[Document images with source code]
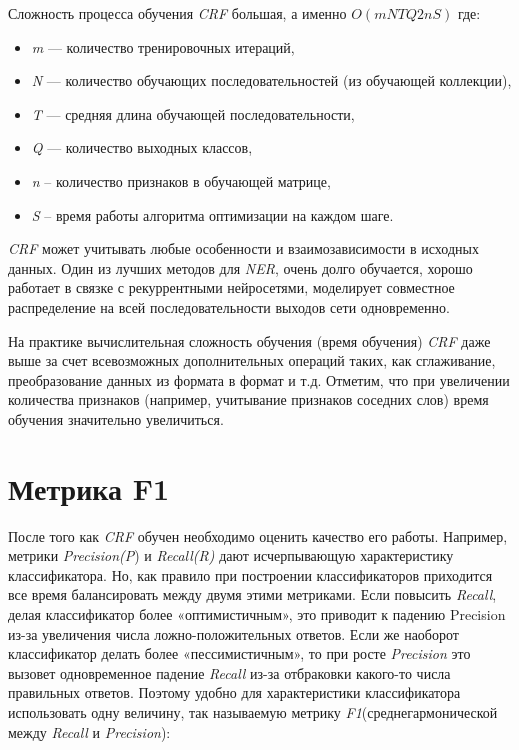 \documentclass{csmathnotes}
\begin{document}
Сложность процесса обучения \emph{CRF} большая, а именно $O(mNTQ2nS)$ где:
\begin{itemize}
    \item \emph{m} — количество тренировочных итераций,
    \item \emph{N} — количество обучающих последовательностей (из обучающей коллекции),
    \item \emph{T} — средняя длина обучающей последовательности,
    \item \emph{Q} — количество выходных классов,
    \item \emph{n} – количество признаков в обучающей матрице,
    \item \emph{S} – время работы алгоритма оптимизации на каждом шаге. 
\end{itemize}


\emph{CRF} может учитывать любые особенности и взаимозависимости в исходных данных. Один из лучших методов для \emph{NER}, очень долго обучается, хорошо работает в связке с рекуррентными нейросетями, моделирует совместное распределение на всей последовательности выходов сети одновременно.

На практике вычислительная сложность обучения (время обучения) \emph{CRF} даже выше за счет всевозможных дополнительных операций таких, как сглаживание, преобразование данных из формата в формат и т.д. Отметим, что при увеличении количества признаков (например, учитывание признаков соседних слов) время обучения значительно увеличиться. 

\section*{Метрика F1}
После того как \emph{CRF} обучен необходимо оценить качество его работы. Например, метрики \emph{Precision(P}) и \emph{Recall(R)} дают исчерпывающую характеристику классификатора. Но, как правило при построении классификаторов приходится все время балансировать между двумя этими метриками. Если повысить \emph{Recall}, делая классификатор более «оптимистичным», это приводит к падению Precision из-за увеличения числа ложно-положительных ответов. Если же наоборот классификатор делать более «пессимистичным», то при росте \emph{Precision} это вызовет одновременное падение \emph{Recall} из-за отбраковки какого-то числа правильных ответов. Поэтому удобно для характеристики классификатора использовать одну величину, так называемую метрику \emph{F1}(среднегармонической между \emph{Recall} и \emph{Precision}):
\end{document}
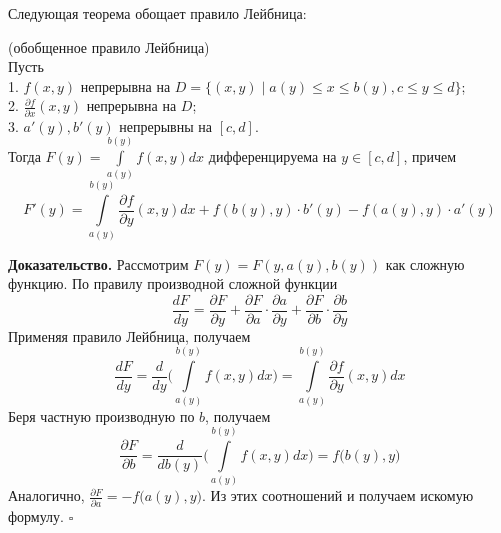 Следующая теорема обощает правило Лейбница:
\begin{theor} (обобщенное правило Лейбница)\\
    Пусть\\
    1. $f(x,y)$ непрерывна на $D=\{(x,y)\mid a(y)\leqslant x\leqslant 
    b(y),c\leqslant y\leqslant d\}$;\\
    2. $\frac{\partial f}{\partial x}(x,y)$ непрерывна на $D$;\\
    3. $a'(y),b'(y)$ непрерывны на  $[c,d]$.\\
    Тогда $F(y)=\int\limits_{a(y)}^{b(y)}f(x,y)dx$ дифференцируема на 
     $y\in[c,d]$, причем  
     $$F'(y)=\int\limits_{a(y)}^{b(y)}\frac{\partial f}{\partial y}(x,y)dx
     +f(b(y),y)\cdot b'(y) - f(a(y),y)\cdot a'(y)$$
\end{theor}
\textbf{Доказательство.}  Рассмотрим $F(y)=F(y,a(y),b(y))$ как сложную
функцию. По правилу производной сложной функции
$$\frac{dF}{dy}=\frac{\partial F}{\partial y}+
\frac{\partial F}{\partial a}\cdot \frac{\partial a}{\partial y} + 
\frac{\partial F}{\partial b}\cdot \frac{\partial b}{\partial y}$$
Применяя правило Лейбница, получаем
$$\frac{dF}{dy} = \frac{d}{dy}\bigg(\int\limits_{a(y)}^{b(y)}f(x,y)dx\bigg) = 
\int\limits_{a(y)}^{b(y)}\frac{\partial f}{\partial y}(x,y)dx$$
Беря частную производную по $b$, получаем
 $$\frac{\partial F}{\partial b} = 
 \frac{d}{db(y)}\bigg(\int\limits_{a(y)}^{b(y)}f(x,y)dx\bigg) = 
 f\big(b(y),y\big)$$
 Аналогично, $\frac{\partial F}{\partial a}=-f\big(a(y),y\big)$. Из этих
 соотношений и получаем искомую формулу. $\square$



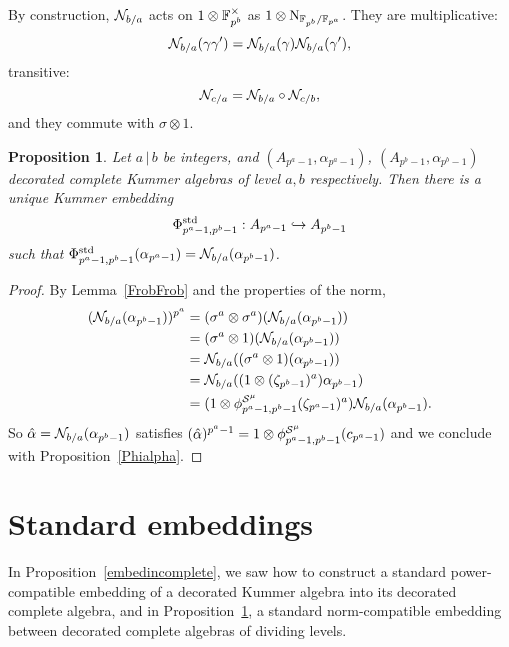 \documentclass{sig-alternate}
\newtheorem{proposition}[theorem]{Proposition}
\begin{document}
By construction, $\mathcal{N}_{b/a}$ acts on $1\otimes\mathbb{F}_{p^b}^\times$ as $1\otimes\operatorname{N}_{\mathbb{F}_{p^b}/\mathbb{F}_{p^a}}$.
They are multiplicative:
\[
  \mathcal{N}_{b/a}(\gamma\gamma')=\mathcal{N}_{b/a}(\gamma)\mathcal{N}_{b/a}(\gamma'),
\]
transitive: \[ \mathcal{N}_{c/a} = \mathcal{N}_{b/a}\circ\mathcal{N}_{c/b},\] and they
commute with $\sigma\otimes1$.
\begin{proposition}
\label{embedcomplete}
Let $a\,|\,b$ be integers,
and $(A_{p^a-1},\alpha_{p^a-1})$, $(A_{p^b-1},\alpha_{p^b-1})$ decorated complete Kummer algebras
of level $a,b$ respectively.
Then there is a unique Kummer embedding
\[ {\Phi^{\textrm{std}}_{{p^a-1},{p^b-1}}}:A_{p^a-1}\hookrightarrow A_{p^b-1} \]
such that ${\Phi^{\textrm{std}}_{{p^a-1},{p^b-1}}}(\alpha_{p^a-1})=\mathcal{N}_{b/a}(\alpha_{p^b-1})$.
\end{proposition}
\begin{proof}
By Lemma~\ref{FrobFrob} and the properties of the norm,
\begin{equation*}
\begin{split}
(\mathcal{N}_{b/a}(\alpha_{p^b-1}))^{p^a}&=(\sigma^a\otimes\sigma^a)(\mathcal{N}_{b/a}(\alpha_{p^b-1}))\\
&=(\sigma^a\otimes1)(\mathcal{N}_{b/a}(\alpha_{p^b-1}))\\
&=\mathcal{N}_{b/a}((\sigma^a\otimes1)(\alpha_{p^b-1}))\\
&=\mathcal{N}_{b/a}((1\otimes(\zeta_{p^b-1})^a)\alpha_{p^b-1})\\
&=(1\otimes{\phi^{\mathcal{S}^\mu}_{{p^a-1},{p^b-1}}}(\zeta_{p^a-1})^a)\mathcal{N}_{b/a}(\alpha_{p^b-1}).
\end{split}
\end{equation*}
So $\hat\alpha=\mathcal{N}_{b/a}(\alpha_{p^b-1})$
satisfies $(\hat{\alpha})^{p^a-1}=1\otimes{\phi^{\mathcal{S}^\mu}_{{p^a-1},{p^b-1}}}(c_{p^a-1})$
and we conclude with Proposition~\ref{Phialpha}.
\end{proof}



\section{Standard embeddings}
\label{sec:construction}

In Proposition~\ref{embedincomplete}, we saw how to construct a standard
power-compatible embedding of a decorated Kummer algebra into
its decorated complete algebra,
and in Proposition~\ref{embedcomplete}, a standard
norm-compatible embedding between decorated complete algebras
of dividing levels.
 
\end{document}
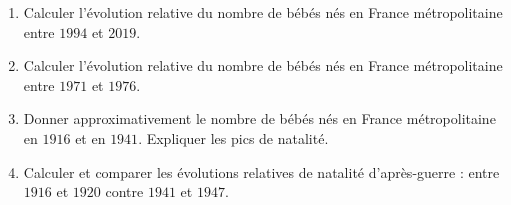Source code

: \documentclass[a4paper, 14pt]{extarticle}
\theoremstyle{plain}
\theoremstyle{definition}
\begin{document}
{\begin{enumerate}
		\item Calculer l'évolution relative du nombre de bébés nés en France métropolitaine entre $1994$ et $2019$.
		
		\item Calculer l'évolution relative du nombre de bébés nés en France métropolitaine entre $1971$ et $1976$.
		
		\item Donner approximativement le nombre de bébés nés en France métropolitaine en $1916$ et en $1941$. Expliquer les pics de natalité.
		
		\item Calculer et comparer les évolutions relatives de natalité d'après-guerre : entre $1916$ et $1920$ contre $1941$ et $1947$.
	\end{enumerate}
}{}

\newpage
\end{document}
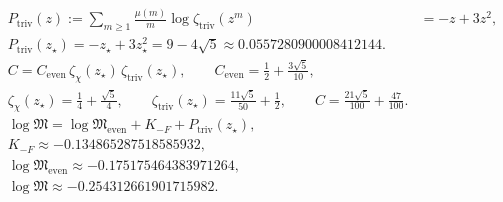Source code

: \[
\begin{aligned}
P_{\mathrm{triv}}(z):=\sum_{m\ge 1}\frac{\mu(m)}{m}\log\zeta_{\mathrm{triv}}(z^m)&=-z+3z^2,
\\
P_{\mathrm{triv}}(z_\star)=-z_\star+3z_\star^2=9 - 4 \sqrt{5}\approx 0.0557280900008412144.
\\[2pt]
C=C_{\mathrm{even}}\,\zeta_{\chi}(z_\star)\,\zeta_{\mathrm{triv}}(z_\star),\qquad C_{\mathrm{even}}=\frac{1}{2} + \frac{3 \sqrt{5}}{10},
\\
\zeta_\chi(z_\star)=\frac{1}{4} + \frac{\sqrt{5}}{4},\qquad\zeta_{\mathrm{triv}}(z_\star)=\frac{11 \sqrt{5}}{50} + \frac{1}{2},\qquad C=\frac{21 \sqrt{5}}{100} + \frac{47}{100}.
\\[2pt]
\log\mathfrak{M}=\log\mathfrak{M}_{\mathrm{even}}+K_{-F}+P_{\mathrm{triv}}(z_\star),
\\
K_{-F}\approx -0.134865287518585932,
\\
\log\mathfrak{M}_{\mathrm{even}}\approx -0.175175464383971264,
\\
\log\mathfrak{M}\approx -0.254312661901715982.
\end{aligned}
\]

• HOW TO COMPLETE THIS TASK: Reproduce the lines from the line with "power-compatible embedding of" through the last line of the entries exactly, including both ends and excluding pictures.

• EXERCISE RESPONSE:
power-compatible embedding of a decorated Kummer algebra into
its decorated complete algebra,
and in Proposition~\ref{embedcomplete}, a standard
norm-compatible embedding between decorated complete algebras
of dividing levels.
 
\end{document}
Source code

: \documentclass[a4paper, 14pt]{extarticle}
\theoremstyle{plain}
\theoremstyle{definition}
\begin{document}
{\begin{enumerate}
		\item Calculer l'évolution relative du nombre de bébés nés en France métropolitaine entre $1994$ et $2019$.
		
		\item Calculer l'évolution relative du nombre de bébés nés en France métropolitaine entre $1971$ et $1976$.
		
		\item Donner approximativement le nombre de bébés nés en France métropolitaine en $1916$ et en $1941$. Expliquer les pics de natalité.
		
		\item Calculer et comparer les évolutions relatives de natalité d'après-guerre : entre $1916$ et $1920$ contre $1941$ et $1947$.
	\end{enumerate}
}{}

\newpage
\end{document}
Source code

: \[
\begin{aligned}
P_{\mathrm{triv}}(z):=\sum_{m\ge 1}\frac{\mu(m)}{m}\log\zeta_{\mathrm{triv}}(z^m)&=-z+3z^2,
\\
P_{\mathrm{triv}}(z_\star)=-z_\star+3z_\star^2=9 - 4 \sqrt{5}\approx 0.0557280900008412144.
\\[2pt]
C=C_{\mathrm{even}}\,\zeta_{\chi}(z_\star)\,\zeta_{\mathrm{triv}}(z_\star),\qquad C_{\mathrm{even}}=\frac{1}{2} + \frac{3 \sqrt{5}}{10},
\\
\zeta_\chi(z_\star)=\frac{1}{4} + \frac{\sqrt{5}}{4},\qquad\zeta_{\mathrm{triv}}(z_\star)=\frac{11 \sqrt{5}}{50} + \frac{1}{2},\qquad C=\frac{21 \sqrt{5}}{100} + \frac{47}{100}.
\\[2pt]
\log\mathfrak{M}=\log\mathfrak{M}_{\mathrm{even}}+K_{-F}+P_{\mathrm{triv}}(z_\star),
\\
K_{-F}\approx -0.134865287518585932,
\\
\log\mathfrak{M}_{\mathrm{even}}\approx -0.175175464383971264,
\\
\log\mathfrak{M}\approx -0.254312661901715982.
\end{aligned}
\]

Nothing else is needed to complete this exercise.